Directions:
Each line of the records that holds the word "configure" should be copied out.

Data to process:
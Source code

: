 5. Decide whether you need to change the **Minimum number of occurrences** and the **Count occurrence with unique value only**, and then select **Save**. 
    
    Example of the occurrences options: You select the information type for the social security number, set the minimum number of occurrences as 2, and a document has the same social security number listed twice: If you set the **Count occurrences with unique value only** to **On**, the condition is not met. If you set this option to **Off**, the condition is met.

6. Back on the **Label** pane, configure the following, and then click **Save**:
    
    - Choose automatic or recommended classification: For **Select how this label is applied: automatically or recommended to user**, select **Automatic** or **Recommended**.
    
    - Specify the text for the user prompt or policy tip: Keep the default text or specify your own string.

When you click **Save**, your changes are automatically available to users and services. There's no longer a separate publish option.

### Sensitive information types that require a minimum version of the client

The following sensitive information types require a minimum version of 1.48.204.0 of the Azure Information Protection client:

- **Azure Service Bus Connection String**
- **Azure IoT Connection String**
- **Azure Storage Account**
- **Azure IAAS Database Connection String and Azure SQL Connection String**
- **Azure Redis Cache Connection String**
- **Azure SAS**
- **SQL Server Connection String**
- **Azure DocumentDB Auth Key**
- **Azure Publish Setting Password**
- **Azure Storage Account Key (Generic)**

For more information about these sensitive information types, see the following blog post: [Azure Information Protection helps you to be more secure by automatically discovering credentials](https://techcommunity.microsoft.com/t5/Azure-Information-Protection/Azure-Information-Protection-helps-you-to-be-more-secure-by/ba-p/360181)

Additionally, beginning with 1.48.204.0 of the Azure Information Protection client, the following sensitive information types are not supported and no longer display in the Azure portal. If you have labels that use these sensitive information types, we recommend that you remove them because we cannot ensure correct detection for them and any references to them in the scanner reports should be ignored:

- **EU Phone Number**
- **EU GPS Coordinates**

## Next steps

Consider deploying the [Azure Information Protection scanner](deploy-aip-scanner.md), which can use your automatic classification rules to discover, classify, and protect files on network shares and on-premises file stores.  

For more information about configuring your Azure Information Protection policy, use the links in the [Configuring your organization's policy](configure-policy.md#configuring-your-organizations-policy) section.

==

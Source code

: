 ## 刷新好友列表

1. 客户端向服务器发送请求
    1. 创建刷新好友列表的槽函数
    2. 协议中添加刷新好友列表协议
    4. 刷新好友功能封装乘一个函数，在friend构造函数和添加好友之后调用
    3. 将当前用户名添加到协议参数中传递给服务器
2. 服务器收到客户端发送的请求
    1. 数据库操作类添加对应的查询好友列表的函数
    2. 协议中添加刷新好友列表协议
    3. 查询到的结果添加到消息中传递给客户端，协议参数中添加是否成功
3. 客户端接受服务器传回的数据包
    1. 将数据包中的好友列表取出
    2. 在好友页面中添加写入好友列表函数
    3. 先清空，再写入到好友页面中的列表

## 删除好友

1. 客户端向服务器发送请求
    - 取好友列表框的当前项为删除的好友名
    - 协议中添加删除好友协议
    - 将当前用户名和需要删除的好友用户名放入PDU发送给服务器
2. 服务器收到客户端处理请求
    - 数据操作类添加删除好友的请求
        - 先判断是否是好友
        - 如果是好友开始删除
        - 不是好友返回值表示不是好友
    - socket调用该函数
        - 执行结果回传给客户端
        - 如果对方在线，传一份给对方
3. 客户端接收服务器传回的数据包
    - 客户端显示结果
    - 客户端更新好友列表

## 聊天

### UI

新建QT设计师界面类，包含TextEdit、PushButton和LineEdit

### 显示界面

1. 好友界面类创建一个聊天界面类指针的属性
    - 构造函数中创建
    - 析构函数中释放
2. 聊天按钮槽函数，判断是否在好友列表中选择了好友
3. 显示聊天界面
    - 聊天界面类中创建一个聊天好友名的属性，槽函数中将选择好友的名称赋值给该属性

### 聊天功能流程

Exercise solution:
6. Back on the **Label** pane, configure the following, and then click **Save**:
For more information about configuring your Azure Information Protection policy, use the links in the [Configuring your organization's policy](configure-policy.md#configuring-your-organizations-policy) section.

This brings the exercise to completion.